The duo would constantly visit the Housing Agency of Jamaica to enquire about their chances of securing a plot of land and had received the good news last week, after several trips, that they had qualified for property in Burke’s Field, Old Harbour.

Having secured the down payment, White-Walker said Pitterson and her stepfather immediately went to work designing the family’s dream home.

“She draw the house and say she and her sister going to be over this side and me and her stepfather over the other side and she want me to have a little pastry shop out front,” she recalled.

However, Pitterson did not get a chance to visit the land, relying only on the pictures her mother captured on her cellphone.

On Thursday, stunned residents in this community gathered at the gate to Pitterson’s yard to lament the tragic end to the neighbourhood’s bright star who everyone described as a “good, decent and brilliant girl who did not allow the community men to become fresh with her”.

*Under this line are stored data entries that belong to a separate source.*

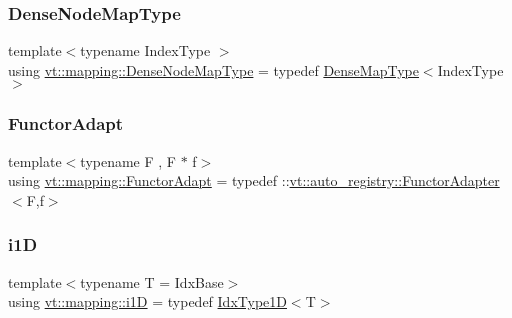 \mbox{\label{namespacevt_1_1mapping_a224f382367a2c65c3be2a9f91f89ffd5}} 
\subsubsection{\texorpdfstring{Dense\+Node\+Map\+Type}{DenseNodeMapType}}
{\footnotesize\ttfamily template$<$typename Index\+Type $>$ \\
using \hyperlink{namespacevt_1_1mapping_a224f382367a2c65c3be2a9f91f89ffd5}{vt\+::mapping\+::\+Dense\+Node\+Map\+Type} = typedef \hyperlink{namespacevt_1_1mapping_a64f0fc107b569bb6644f1b015c6e7ad8}{Dense\+Map\+Type}$<$Index\+Type$>$}

\mbox{\label{namespacevt_1_1mapping_a9502cb3a918b8389f64351638edab39f}} 
\subsubsection{\texorpdfstring{Functor\+Adapt}{FunctorAdapt}}
{\footnotesize\ttfamily template$<$typename F , F $\ast$ f$>$ \\
using \hyperlink{namespacevt_1_1mapping_a9502cb3a918b8389f64351638edab39f}{vt\+::mapping\+::\+Functor\+Adapt} = typedef \+::\hyperlink{structvt_1_1auto__registry_1_1_functor_adapter}{vt\+::auto\+\_\+registry\+::\+Functor\+Adapter}$<$F,f$>$}

\mbox{\label{namespacevt_1_1mapping_af0c14a9a77e0311b3d089143ed93ba76}} 
\subsubsection{\texorpdfstring{i1D}{i1D}}
{\footnotesize\ttfamily template$<$typename T  = Idx\+Base$>$ \\
using \hyperlink{namespacevt_1_1mapping_af0c14a9a77e0311b3d089143ed93ba76}{vt\+::mapping\+::i1D} = typedef \hyperlink{namespacevt_a36127c6500f2311908c959be653da40e}{Idx\+Type1D}$<$T$>$}

\mbox{\label{namespacevt_1_1mapping_a6448c875e0807b43f31e96fc5b0cec04}}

“I know she would come to be something great because I just see the height she was going, but I am so sorry she couldn’t reach it,” the mother said as she clung to her daughter’s pillow.

Many of the community children, who came by to look at the blood-stained floor, were often helped with their homework or taken to church by Pitterson.

“Right now, she have a School-Based Assessment Test that she helping a girl to work on because she was always like that — willing to help others,” the mother said.

White-Walker said when she went through the trauma of watching her son’s leg being amputated after being accidentally shot by the police, it was Pitterson who had given her hope.

“When me lock up in me house ah cry, she come in and say “get up Mammy, God ah God and Him won’t let him die’, and so she is always giving me hope and being there for me and I wasn’t there to help her,” she lamented.